Debo insistir una vez más en el hecho de que el principio de las estrategias filosóficas (o literarias, etc.) no es el cálculo cínico, la búsqueda consciente de la maximización de la ganancia específica, sino una relación inconsciente entre un habitus y un campo. Las estrategias de las cuales hablo son acciones que están objetivamente orientadas hacia fines que pueden no ser los que se persiguen subjetivamente. La teoría del habitus está dirigida a fundamental la posibilidad de una ciencia de las prácticas que escape a las alternativa del finalismo o el mecanicismo. (La palabra interés, que he empleado varias veces, es también muy peligrosa porque puede evocar un utilitarismo que es el grado cero de la sociología. Una vez dicho esto, la sociología no puede prescindir del axioma del interés, comprendido como la inversión específica en lo que está en juego, que es a la vez condición y producto de la pertenencia a un campo). El habitus, como sistema de disposiciones adquiridas por medio del aprendizaje implícito o explícito que funciona como un sistema de esquemas generadores, genera estrategias que pueden estar objetivamente conformes con los intereses objetivos de sus autores sin haber sido concebidas expresamente con este fin. Se requiere de una reeducación completa para escapar a la alternativa del finalismo ingenuo (que llevaría a escribir, por ejemplo, que la ‘revolución’ que condujo a Apollinaire a las audacias de Lundi rue Christine y otros rade made poéticos, le fue inspirada por el deseo de colocarse a la cabeza del movimiento indicado por Cendrars, los futuristas o Delaunay), y de la explicación de tipo mecanicista (que consideraría esta transformación como un efecto directo y simple de determinaciones sociales). Cuando la gente puede limitarse a dejar actuar su habitus para obedecer a la necesidad inmanente del campo y satisfacer las exigencias inscriptas en él (lo cual constituye para cualquier campo la definición misma de la excelencia), en ningún momento siente que está cumpliendo con un deber y aún menos que busca la maximización del provecho (específico). Así, tiene la ganancia suplementaria de verse y ser vista como persona perfectamente desinteresada.

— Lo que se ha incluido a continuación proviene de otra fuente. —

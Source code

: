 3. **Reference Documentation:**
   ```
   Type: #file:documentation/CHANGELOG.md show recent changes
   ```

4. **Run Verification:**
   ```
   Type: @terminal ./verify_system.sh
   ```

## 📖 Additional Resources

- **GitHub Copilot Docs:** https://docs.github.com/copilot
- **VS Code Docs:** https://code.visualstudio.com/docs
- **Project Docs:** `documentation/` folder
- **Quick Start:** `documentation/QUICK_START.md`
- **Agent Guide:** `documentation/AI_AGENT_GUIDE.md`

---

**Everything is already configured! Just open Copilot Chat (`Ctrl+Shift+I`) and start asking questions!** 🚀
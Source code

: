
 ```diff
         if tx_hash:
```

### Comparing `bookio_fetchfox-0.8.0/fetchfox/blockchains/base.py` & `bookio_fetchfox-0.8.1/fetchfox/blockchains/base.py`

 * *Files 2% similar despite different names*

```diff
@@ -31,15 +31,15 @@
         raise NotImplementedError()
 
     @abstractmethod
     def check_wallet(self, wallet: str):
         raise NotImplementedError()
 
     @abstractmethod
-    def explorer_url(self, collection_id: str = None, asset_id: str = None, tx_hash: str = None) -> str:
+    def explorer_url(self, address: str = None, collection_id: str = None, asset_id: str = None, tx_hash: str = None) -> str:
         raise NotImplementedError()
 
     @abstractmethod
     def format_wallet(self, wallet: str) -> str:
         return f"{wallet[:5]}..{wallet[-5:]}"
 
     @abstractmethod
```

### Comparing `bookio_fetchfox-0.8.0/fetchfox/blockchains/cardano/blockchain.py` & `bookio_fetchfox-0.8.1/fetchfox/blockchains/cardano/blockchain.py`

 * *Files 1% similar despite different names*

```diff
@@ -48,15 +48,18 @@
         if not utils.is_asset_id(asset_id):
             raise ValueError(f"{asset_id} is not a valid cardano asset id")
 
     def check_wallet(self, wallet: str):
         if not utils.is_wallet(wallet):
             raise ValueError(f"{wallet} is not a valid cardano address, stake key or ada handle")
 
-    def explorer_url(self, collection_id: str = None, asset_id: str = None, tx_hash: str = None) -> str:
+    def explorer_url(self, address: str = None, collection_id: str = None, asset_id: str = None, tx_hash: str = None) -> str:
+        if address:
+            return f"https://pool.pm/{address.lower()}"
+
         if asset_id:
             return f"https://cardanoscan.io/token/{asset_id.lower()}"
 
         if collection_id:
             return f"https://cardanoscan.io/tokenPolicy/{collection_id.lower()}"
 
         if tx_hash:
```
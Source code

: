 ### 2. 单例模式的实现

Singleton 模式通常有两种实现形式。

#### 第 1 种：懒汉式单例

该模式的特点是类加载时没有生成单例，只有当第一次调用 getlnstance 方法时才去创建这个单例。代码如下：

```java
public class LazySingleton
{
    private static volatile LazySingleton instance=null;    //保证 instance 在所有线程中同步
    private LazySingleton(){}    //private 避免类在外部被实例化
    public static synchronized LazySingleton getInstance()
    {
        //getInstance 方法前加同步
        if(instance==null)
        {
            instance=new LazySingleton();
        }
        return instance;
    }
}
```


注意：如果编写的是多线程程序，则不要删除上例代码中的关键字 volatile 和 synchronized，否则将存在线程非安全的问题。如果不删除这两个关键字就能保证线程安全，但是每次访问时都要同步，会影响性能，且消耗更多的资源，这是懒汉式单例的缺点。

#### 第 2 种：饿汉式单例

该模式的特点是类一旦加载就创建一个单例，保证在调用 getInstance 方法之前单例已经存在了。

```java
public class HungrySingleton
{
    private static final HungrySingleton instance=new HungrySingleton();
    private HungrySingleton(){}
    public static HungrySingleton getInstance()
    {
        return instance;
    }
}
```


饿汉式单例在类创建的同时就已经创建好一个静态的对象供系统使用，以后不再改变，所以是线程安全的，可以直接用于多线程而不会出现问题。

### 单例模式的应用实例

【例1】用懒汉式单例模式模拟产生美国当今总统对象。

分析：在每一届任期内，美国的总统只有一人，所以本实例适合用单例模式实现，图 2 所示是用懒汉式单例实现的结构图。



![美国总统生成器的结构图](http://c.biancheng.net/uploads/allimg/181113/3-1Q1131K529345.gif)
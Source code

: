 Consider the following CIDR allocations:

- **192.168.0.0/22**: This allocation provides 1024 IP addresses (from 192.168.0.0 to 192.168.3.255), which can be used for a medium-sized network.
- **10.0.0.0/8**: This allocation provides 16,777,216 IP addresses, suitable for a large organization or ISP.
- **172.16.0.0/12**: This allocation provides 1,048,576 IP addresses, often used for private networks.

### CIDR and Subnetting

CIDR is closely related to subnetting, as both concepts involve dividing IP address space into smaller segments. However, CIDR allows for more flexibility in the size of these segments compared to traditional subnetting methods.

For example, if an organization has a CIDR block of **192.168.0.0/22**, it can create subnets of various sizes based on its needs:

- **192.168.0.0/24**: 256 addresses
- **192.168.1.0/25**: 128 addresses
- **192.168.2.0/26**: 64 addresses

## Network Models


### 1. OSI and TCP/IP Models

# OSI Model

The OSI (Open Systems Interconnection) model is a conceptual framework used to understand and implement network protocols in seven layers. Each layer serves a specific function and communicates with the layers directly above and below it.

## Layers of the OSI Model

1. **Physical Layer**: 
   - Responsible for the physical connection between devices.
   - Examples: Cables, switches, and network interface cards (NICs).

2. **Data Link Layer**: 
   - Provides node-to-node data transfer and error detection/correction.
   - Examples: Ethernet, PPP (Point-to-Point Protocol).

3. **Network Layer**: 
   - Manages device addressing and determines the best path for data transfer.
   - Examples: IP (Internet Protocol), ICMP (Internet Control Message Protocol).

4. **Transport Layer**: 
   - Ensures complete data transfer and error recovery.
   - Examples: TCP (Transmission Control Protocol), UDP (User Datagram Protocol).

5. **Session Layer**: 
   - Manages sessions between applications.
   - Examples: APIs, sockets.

Concepto de habitus (Tomado de Pierre Bourdieu (1991) ‘El sentido práctico’. Taurus. Madrid. Pág. 92)


“Los condicionamientos asociados a una clase particular de condiciones de existencia producen habitus, sistemas de disposiciones duraderas y transferibles, estructuras estructuradas predispuestas para funcionar como estructuras estructurantes, es decir, como principios generadores y organizadores de prácticas y representaciones que pueden estar objetivamente adaptadas a su fin sin suponer la búsqueda consciente de fines y el dominio expreso de las operaciones necesarias para alcanzarlos, objetivamente ‘reguladas’ y ‘regulares’ sin ser el producto de la obediencia a reglas, y, a la vez que todo esto, colectivamente orquestadas sin ser producto de la acción organizadora de un director de orquesta”.